• _EXERCISE_:
From the line with "- Panes: Swap" down to the final line of the material, please transcribe everything exactly, but leave the pictures out.

• _STUDY MATERIAL_:
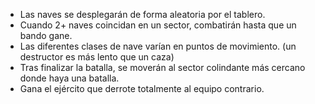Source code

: * Las naves se desplegarán de forma aleatoria por el tablero.
* Cuando 2+ naves coincidan en un sector, combatirán hasta que un bando gane.
* Las diferentes clases de nave varían en puntos de movimiento. (un destructor es más lento que un caza)
* Tras finalizar la batalla, se moverán al sector colindante más cercano donde haya una batalla.
* Gana el ejército que derrote totalmente al equipo contrario.


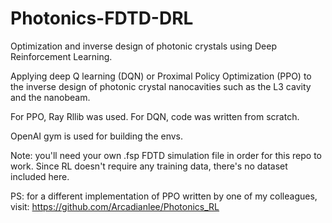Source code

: # Photonics-FDTD-DRL
Optimization and inverse design of photonic crystals using Deep Reinforcement Learning.

Applying deep Q learning (DQN) or Proximal Policy Optimization (PPO) to the inverse design of photonic crystal nanocavities such as the L3 cavity and the nanobeam. 

For PPO, Ray Rllib was used. For DQN, code was written from scratch.

OpenAI gym is used for building the envs.

Note: you'll need your own .fsp FDTD simulation file in order for this repo to work. Since RL doesn't require any training data, there's no dataset included here. 

PS: for a different implementation of PPO written by one of my colleagues, visit: https://github.com/Arcadianlee/Photonics_RL
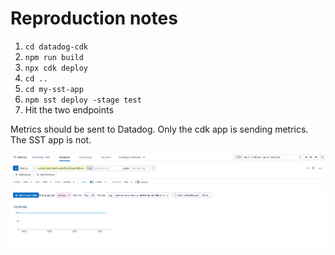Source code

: # Reproduction notes

1. `cd datadog-cdk`
2. `npm run build`
3. `npx cdk deploy`
4. `cd ..`
5. `cd my-sst-app`
6. `npm sst deploy -stage test`
7. Hit the two endpoints

Metrics should be sent to Datadog. Only the cdk app is sending metrics. The SST app is not.

![alt text](image.png)
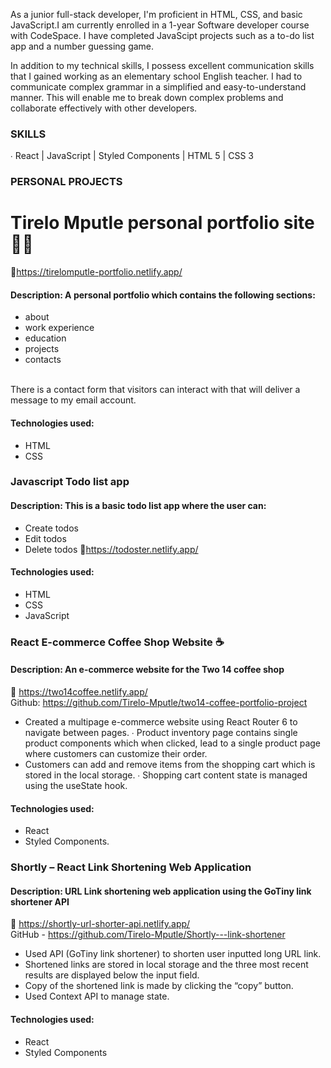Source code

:As a junior full-stack developer, I'm proficient in HTML, CSS, and basic JavaScript.I am currently enrolled in a 1-year Software developer course with CodeSpace. I have completed JavaScipt projects such as a to-do list app and a number guessing game.

In addition to my technical skills, I possess excellent communication skills that I gained working as an elementary school English teacher. I had to communicate complex grammar in a simplified and easy-to-understand manner. This will enable me to break down complex problems and collaborate effectively with other developers. 

### SKILLS 
∙ React | JavaScript | Styled Components | HTML 5 | CSS 3 

### PERSONAL PROJECTS 

# Tirelo Mputle personal portfolio site 🙋‍♀️
🔗https://tirelomputle-portfolio.netlify.app/
#### Description: A personal portfolio which contains the following sections: <br>
* about 
* work experience
* education
* projects
* contacts 
<br>
There is a contact form that visitors can interact with that will deliver a message to my email account.

#### Technologies used: <br>
* HTML
* CSS <br>



### Javascript Todo list app
#### Description: This is a basic todo list app where the user can: <br>
* Create todos
* Edit todos
* Delete todos
🔗https://todoster.netlify.app/
#### Technologies used: <br>
* HTML
* CSS
* JavaScript

### React E-commerce Coffee Shop Website ☕ <br>
#### Description: An e-commerce website for the Two 14 coffee shop <br>
🔗 https://two14coffee.netlify.app/ <br>
Github: https://github.com/Tirelo-Mputle/two14-coffee-portfolio-project <br>
* Created a multipage e-commerce website using React Router 6 to navigate between pages. ∙ Product inventory page contains single product components which when clicked, lead to a single  product page where customers can customize their order. <br>
* Customers can add and remove items from the shopping cart which is stored in the local storage. ∙ Shopping cart content state is managed using the useState hook.<br> 
#### Technologies used: <br>
* React <br>
* Styled Components. <br>

### Shortly – React Link Shortening Web Application <br>
#### Description: URL Link shortening web application using the GoTiny link shortener API<br>
🔗 https://shortly-url-shorter-api.netlify.app/ <br>
GitHub - https://github.com/Tirelo-Mputle/Shortly---link-shortener <br>
* Used API (GoTiny link shortener) to shorten user inputted long URL link. <br>
* Shortened links are stored in local storage and the three most recent results are displayed below  the input field. <br>
* Copy of the shortened link is made by clicking the “copy” button.<br> 
* Used Context API to manage state. <br>
#### Technologies used: <br>
* React <br>
* Styled Components <br>

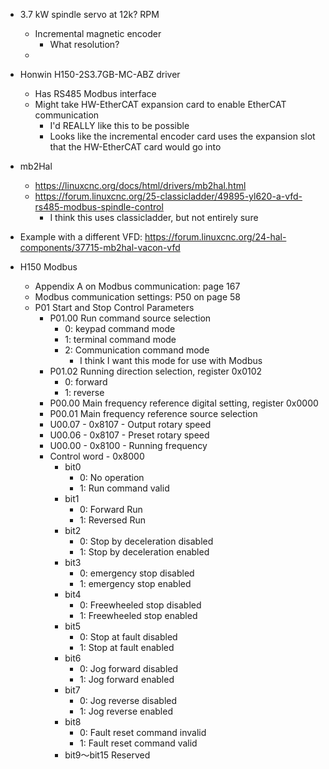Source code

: - 3.7 kW spindle servo at 12k? RPM
    - Incremental magnetic encoder
        - What resolution?
    - 
- Honwin H150-2S3.7GB-MC-ABZ driver
    - Has RS485 Modbus interface
    - Might take HW-EtherCAT expansion card to enable EtherCAT communication
        - I'd REALLY like this to be possible
        - Looks like the incremental encoder card uses the expansion slot that the HW-EtherCAT card would go into


- mb2Hal
    - https://linuxcnc.org/docs/html/drivers/mb2hal.html
    - https://forum.linuxcnc.org/25-classicladder/49895-yl620-a-vfd-rs485-modbus-spindle-control
        - I think this uses classicladder, but not entirely sure

- Example with a different VFD: https://forum.linuxcnc.org/24-hal-components/37715-mb2hal-vacon-vfd



- H150 Modbus
    - Appendix A on Modbus communication: page 167
    - Modbus communication settings: P50 on page 58
    - P01 Start and Stop Control Parameters
        - P01.00 Run command source selection
            - 0: keypad command mode
            - 1: terminal command mode
            - 2: Communication command mode
                - I think I want this mode for use with Modbus
        - P01.02 Running direction selection, register 0x0102
            - 0: forward
            - 1: reverse
        - P00.00 Main frequency reference digital setting, register 0x0000
        - P00.01 Main frequency reference source selection
        - U00.07 - 0x8107 - Output rotary speed
        - U00.06 - 0x8107 - Preset rotary speed
        - U00.00 - 0x8100 - Running frequency
        - Control word - 0x8000
            - bit0
                - 0: No operation
                - 1: Run command valid
            - bit1
                - 0: Forward Run
                - 1: Reversed Run
            - bit2
                - 0: Stop by deceleration disabled
                - 1: Stop by deceleration enabled
            - bit3
                - 0: emergency stop disabled
                - 1: emergency stop enabled
            - bit4
                - 0: Freewheeled stop disabled
                - 1: Freewheeled stop enabled
            - bit5
                - 0: Stop at fault disabled
                - 1: Stop at fault enabled
            - bit6
                - 0: Jog forward disabled
                - 1: Jog forward enabled
            - bit7
                - 0: Jog reverse disabled
                - 1: Jog reverse enabled
            - bit8
                - 0: Fault reset command invalid
                - 1: Fault reset command valid
            - bit9～bit15 Reserved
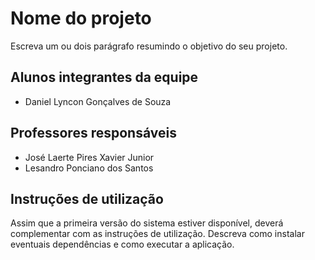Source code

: # Nome do projeto

Escreva um ou dois  parágrafo resumindo o objetivo do seu projeto.

## Alunos integrantes da equipe

* Daniel Lyncon Gonçalves de Souza

## Professores responsáveis

* José Laerte Pires Xavier Junior
* Lesandro Ponciano dos Santos

## Instruções de utilização

Assim que a primeira versão do sistema estiver disponível, deverá complementar com as instruções de utilização. Descreva como instalar eventuais dependências e como executar a aplicação.
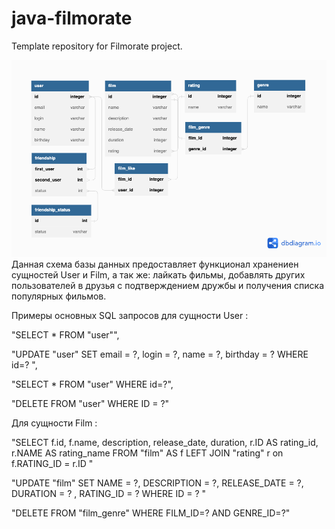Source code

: # java-filmorate
Template repository for Filmorate project.


![This is an image](schema.png)
 Данная схема базы данных предоставляет функционал хранениен сущностей User и Film,
а так же: лайкать фильмы, добавлять других пользователей в друзья с подтверждением дружбы
и получения списка популярных фильмов.

Примеры основных SQL запросов для сущности User : 

"SELECT * FROM "user"",

"UPDATE "user" SET email = ?, login = ?, name = ?, birthday = ? WHERE id=? ",

"SELECT * FROM "user" WHERE id=?",

"DELETE FROM "user" WHERE ID = ?"


Для сущности Film : 

"SELECT f.id, f.name, description, release_date, duration, r.ID AS rating_id, r.NAME AS rating_name 
FROM "film" AS f 
LEFT JOIN "rating" r on f.RATING_ID = r.ID "

"UPDATE "film" SET NAME = ?, DESCRIPTION = ?, RELEASE_DATE = ?, DURATION = ? , RATING_ID = ? WHERE ID = ? "

"DELETE FROM "film_genre" WHERE FILM_ID=? AND GENRE_ID=?"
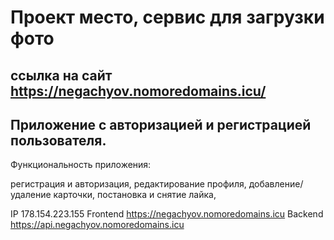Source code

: # Проект место, сервис для загрузки фото
## ссылка на сайт https://negachyov.nomoredomains.icu/
## Приложение с авторизацией и регистрацией пользователя.

Функциональность приложения:

регистрация и авторизация,
редактирование профиля,
добавление/удаление карточки,
постановка и снятие лайка,

IP 178.154.223.155
Frontend https://negachyov.nomoredomains.icu
Backend https://api.negachyov.nomoredomains.icu

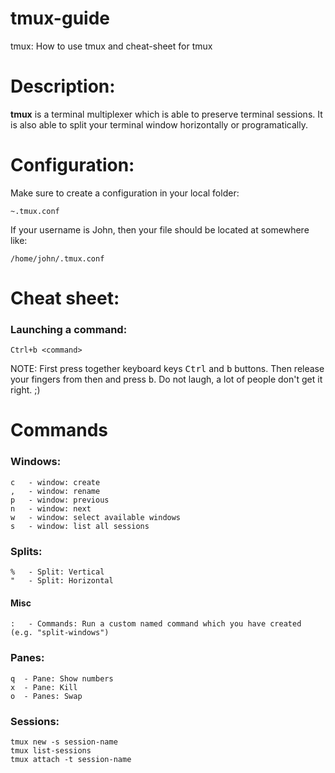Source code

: # tmux-guide
tmux: How to use tmux and cheat-sheet for tmux

# Description:
**tmux** is a terminal multiplexer which is able to preserve terminal sessions. It is also able to split your terminal window horizontally or programatically.

# Configuration:
Make sure to create a configuration in your local folder:

`~.tmux.conf`

If your username is John, then your file should be located at somewhere like:

`/home/john/.tmux.conf`

# Cheat sheet:
### Launching a command:
    Ctrl+b <command>
    
NOTE: First press together keyboard keys <kbd>Ctrl</kbd> and <kbd>b</kbd> buttons. Then release your fingers from then and press <kbd>b</kbd>. Do not laugh, a lot of people don't get it right. ;) 

# Commands
### Windows:
    c	- window: create
    ,	- window: rename
    p	- window: previous
    n	- window: next
    w	- window: select available windows
    s	- window: list all sessions

### Splits:
    %	- Split: Vertical
    "	- Split: Horizontal
    
#### Misc
    :	- Commands: Run a custom named command which you have created (e.g. "split-windows")

### Panes:
    q  - Pane: Show numbers
    x  - Pane: Kill
    o  - Panes: Swap

### Sessions:
    tmux new -s session-name
    tmux list-sessions
    tmux attach -t session-name
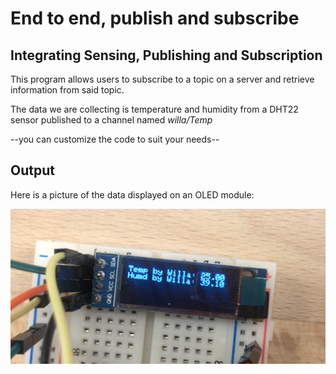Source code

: # __End to end, publish and subscribe__


## __Integrating Sensing, Publishing and Subscription__

This program allows users to subscribe to a topic on a server and retrieve information from said topic.

The data we are collecting is temperature and humidity from a DHT22 sensor published to a channel named _willa/Temp_

--you can customize the code to suit your needs--

## Output
Here is a picture of the data displayed on an OLED module:

![](out.jpg)
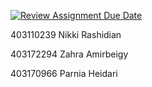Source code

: [![Review Assignment Due Date](https://classroom.github.com/assets/deadline-readme-button-22041afd0340ce965d47ae6ef1cefeee28c7c493a6346c4f15d667ab976d596c.svg)](https://classroom.github.com/a/iDQJgb-p)

403110239 Nikki Rashidian

403172294 Zahra Amirbeigy

403170966 Parnia Heidari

• _RESPONSE TO THIS EXERCISE_:
    o  - Panes: Swap

### Sessions:
    tmux new -s session-name
    tmux list-sessions
    tmux attach -t session-name
Source code

: # __End to end, publish and subscribe__


## __Integrating Sensing, Publishing and Subscription__

This program allows users to subscribe to a topic on a server and retrieve information from said topic.

The data we are collecting is temperature and humidity from a DHT22 sensor published to a channel named _willa/Temp_

--you can customize the code to suit your needs--

## Output
Here is a picture of the data displayed on an OLED module:

![](out.jpg)
Source code

: [![Review Assignment Due Date](https://classroom.github.com/assets/deadline-readme-button-22041afd0340ce965d47ae6ef1cefeee28c7c493a6346c4f15d667ab976d596c.svg)](https://classroom.github.com/a/iDQJgb-p)

403110239 Nikki Rashidian

403172294 Zahra Amirbeigy

403170966 Parnia Heidari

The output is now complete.